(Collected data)
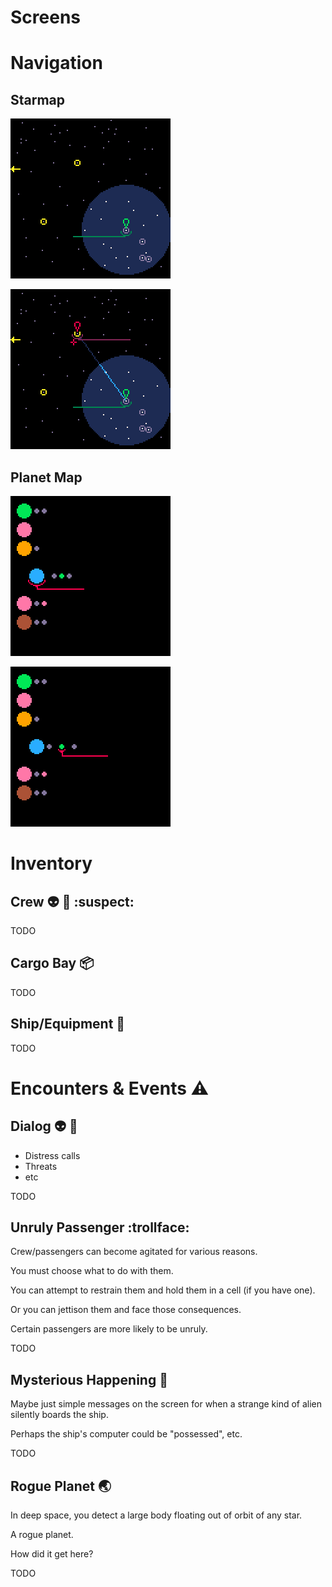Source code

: # Screens

# Navigation

## Starmap

![Star Map](/concepts/starmap_scaled.png?raw=true)

![Star Map with an out-of-range star-system selected](/concepts/starmap-star-selected-out-of-range_scaled.png?raw=true)

## Planet Map

![Planet Map with a planet selected](/concepts/planetmap-planet-selected_scaled.png?raw=true)

![Planet Map with a planet's satellite selected](/concepts/planetmap-moon-selected_scaled.png?raw=true)

# Inventory

## Crew :alien: :woman: :suspect:

TODO

## Cargo Bay :package:

TODO

## Ship/Equipment :rocket:

TODO

# Encounters & Events :warning:

## Dialog :alien: :speech_balloon:

- Distress calls
- Threats
- etc

TODO

## Unruly Passenger :trollface:

Crew/passengers can become agitated for various reasons.

You must choose what to do with them.

You can attempt to restrain them and hold them in a cell (if you have one).

Or you can jettison them and face those consequences.

Certain passengers are more likely to be unruly.

TODO

## Mysterious Happening :ghost:

Maybe just simple messages on the screen for when a strange kind of alien silently boards the ship.

Perhaps the ship's computer could be "possessed", etc.

TODO

## Rogue Planet :earth_asia:

In deep space, you detect a large body floating out of orbit of any star.

A rogue planet.

How did it get here?

TODO

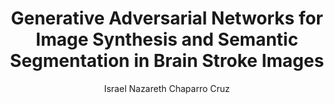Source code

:---
paperId: 32
author: Israel Nazareth Chaparro Cruz
publicationauthor: Chaparro Cruz, I. N.
title: Generative Adversarial Networks for Image Synthesis and Semantic Segmentation in Brain Stroke Images
pdf: Poster_Chaparro_Israel.pdf
poster: --
alt: --
type: Poster
topic: FAT
link: --
conference: neurips
year: 2019
tags: neurips-2019
location: Vancouver, Canada
---
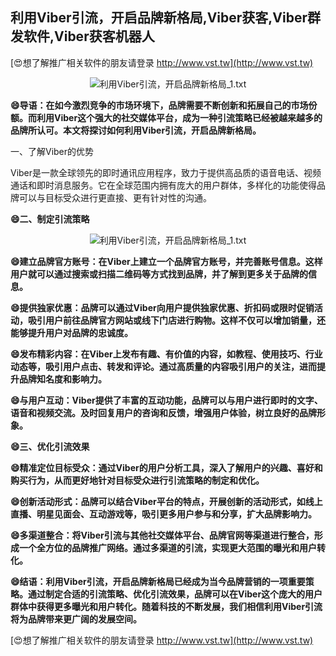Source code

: ## **利用Viber引流，开启品牌新格局,Viber获客,Viber群发软件,Viber获客机器人**

[😍想了解推广相关软件的朋友请登录 http://www.vst.tw](http://www.vst.tw)

 <center><img src="https://vst.tw/MP4/tuiguang/png/7.png" alt="利用Viber引流，开启品牌新格局_1.txt"></center>

**😄导语：在如今激烈竞争的市场环境下，品牌需要不断创新和拓展自己的市场份额。而利用Viber这个强大的社交媒体平台，成为一种引流策略已经被越来越多的品牌所认可。本文将探讨如何利用Viber引流，开启品牌新格局。**

一、了解Viber的优势

Viber是一款全球领先的即时通讯应用程序，致力于提供高品质的语音电话、视频通话和即时消息服务。它在全球范围内拥有庞大的用户群体，多样化的功能使得品牌可以与目标受众进行更直接、更有针对性的沟通。

**😄二、制定引流策略**

 <center><img src="https://vst.tw/MP4/tuiguang/png/6.png" alt="利用Viber引流，开启品牌新格局_1.txt"></center>

**😄建立品牌官方账号：在Viber上建立一个品牌官方账号，并完善账号信息。这样用户就可以通过搜索或扫描二维码等方式找到品牌，并了解到更多关于品牌的信息。**

**😄提供独家优惠：品牌可以通过Viber向用户提供独家优惠、折扣码或限时促销活动，吸引用户前往品牌官方网站或线下门店进行购物。这样不仅可以增加销量，还能够提升用户对品牌的忠诚度。**

**😄发布精彩内容：在Viber上发布有趣、有价值的内容，如教程、使用技巧、行业动态等，吸引用户点击、转发和评论。通过高质量的内容吸引用户的关注，进而提升品牌知名度和影响力。**

**😄与用户互动：Viber提供了丰富的互动功能，品牌可以与用户进行即时的文字、语音和视频交流。及时回复用户的咨询和反馈，增强用户体验，树立良好的品牌形象。**

**😄三、优化引流效果**

**😄精准定位目标受众：通过Viber的用户分析工具，深入了解用户的兴趣、喜好和购买行为，从而更好地针对目标受众进行引流策略的制定和优化。**

**😄创新活动形式：品牌可以结合Viber平台的特点，开展创新的活动形式，如线上直播、明星见面会、互动游戏等，吸引更多用户参与和分享，扩大品牌影响力。**

**😄多渠道整合：将Viber引流与其他社交媒体平台、品牌官网等渠道进行整合，形成一个全方位的品牌推广网络。通过多渠道的引流，实现更大范围的曝光和用户转化。**

**😄结语：利用Viber引流，开启品牌新格局已经成为当今品牌营销的一项重要策略。通过制定合适的引流策略、优化引流效果，品牌可以在Viber这个庞大的用户群体中获得更多曝光和用户转化。随着科技的不断发展，我们相信利用Viber引流将为品牌带来更广阔的发展空间。**

[😍想了解推广相关软件的朋友请登录 http://www.vst.tw](http://www.vst.tw)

● Problem details
Skip the images and set down the rest of the data unchanged.

● Exercise output
Source code

: # Screens

# Navigation

## Starmap

![Star Map](/concepts/starmap_scaled.png?raw=true)

![Star Map with an out-of-range star-system selected](/concepts/starmap-star-selected-out-of-range_scaled.png?raw=true)

## Planet Map

![Planet Map with a planet selected](/concepts/planetmap-planet-selected_scaled.png?raw=true)

![Planet Map with a planet's satellite selected](/concepts/planetmap-moon-selected_scaled.png?raw=true)

# Inventory

## Crew :alien: :woman: :suspect:

TODO

## Cargo Bay :package:

TODO

## Ship/Equipment :rocket:

TODO

# Encounters & Events :warning:

## Dialog :alien: :speech_balloon:

- Distress calls
- Threats
- etc

TODO

## Unruly Passenger :trollface:

Crew/passengers can become agitated for various reasons.

You must choose what to do with them.

You can attempt to restrain them and hold them in a cell (if you have one).

Or you can jettison them and face those consequences.

Certain passengers are more likely to be unruly.

TODO

## Mysterious Happening :ghost:

Maybe just simple messages on the screen for when a strange kind of alien silently boards the ship.

Perhaps the ship's computer could be "possessed", etc.

TODO

## Rogue Planet :earth_asia:

In deep space, you detect a large body floating out of orbit of any star.

A rogue planet.

How did it get here?

TODO

Source code

:---
paperId: 32
author: Israel Nazareth Chaparro Cruz
publicationauthor: Chaparro Cruz, I. N.
title: Generative Adversarial Networks for Image Synthesis and Semantic Segmentation in Brain Stroke Images
pdf: Poster_Chaparro_Israel.pdf
poster: --
alt: --
type: Poster
topic: FAT
link: --
conference: neurips
year: 2019
tags: neurips-2019
location: Vancouver, Canada
---
Source code

: ## **利用Viber引流，开启品牌新格局,Viber获客,Viber群发软件,Viber获客机器人**

[😍想了解推广相关软件的朋友请登录 http://www.vst.tw](http://www.vst.tw)

 <center><img src="https://vst.tw/MP4/tuiguang/png/7.png" alt="利用Viber引流，开启品牌新格局_1.txt"></center>

**😄导语：在如今激烈竞争的市场环境下，品牌需要不断创新和拓展自己的市场份额。而利用Viber这个强大的社交媒体平台，成为一种引流策略已经被越来越多的品牌所认可。本文将探讨如何利用Viber引流，开启品牌新格局。**

一、了解Viber的优势

Viber是一款全球领先的即时通讯应用程序，致力于提供高品质的语音电话、视频通话和即时消息服务。它在全球范围内拥有庞大的用户群体，多样化的功能使得品牌可以与目标受众进行更直接、更有针对性的沟通。

**😄二、制定引流策略**

 <center><img src="https://vst.tw/MP4/tuiguang/png/6.png" alt="利用Viber引流，开启品牌新格局_1.txt"></center>

**😄建立品牌官方账号：在Viber上建立一个品牌官方账号，并完善账号信息。这样用户就可以通过搜索或扫描二维码等方式找到品牌，并了解到更多关于品牌的信息。**

**😄提供独家优惠：品牌可以通过Viber向用户提供独家优惠、折扣码或限时促销活动，吸引用户前往品牌官方网站或线下门店进行购物。这样不仅可以增加销量，还能够提升用户对品牌的忠诚度。**

**😄发布精彩内容：在Viber上发布有趣、有价值的内容，如教程、使用技巧、行业动态等，吸引用户点击、转发和评论。通过高质量的内容吸引用户的关注，进而提升品牌知名度和影响力。**

**😄与用户互动：Viber提供了丰富的互动功能，品牌可以与用户进行即时的文字、语音和视频交流。及时回复用户的咨询和反馈，增强用户体验，树立良好的品牌形象。**

**😄三、优化引流效果**

**😄精准定位目标受众：通过Viber的用户分析工具，深入了解用户的兴趣、喜好和购买行为，从而更好地针对目标受众进行引流策略的制定和优化。**

**😄创新活动形式：品牌可以结合Viber平台的特点，开展创新的活动形式，如线上直播、明星见面会、互动游戏等，吸引更多用户参与和分享，扩大品牌影响力。**

**😄多渠道整合：将Viber引流与其他社交媒体平台、品牌官网等渠道进行整合，形成一个全方位的品牌推广网络。通过多渠道的引流，实现更大范围的曝光和用户转化。**

**😄结语：利用Viber引流，开启品牌新格局已经成为当今品牌营销的一项重要策略。通过制定合适的引流策略、优化引流效果，品牌可以在Viber这个庞大的用户群体中获得更多曝光和用户转化。随着科技的不断发展，我们相信利用Viber引流将为品牌带来更广阔的发展空间。**

[😍想了解推广相关软件的朋友请登录 http://www.vst.tw](http://www.vst.tw)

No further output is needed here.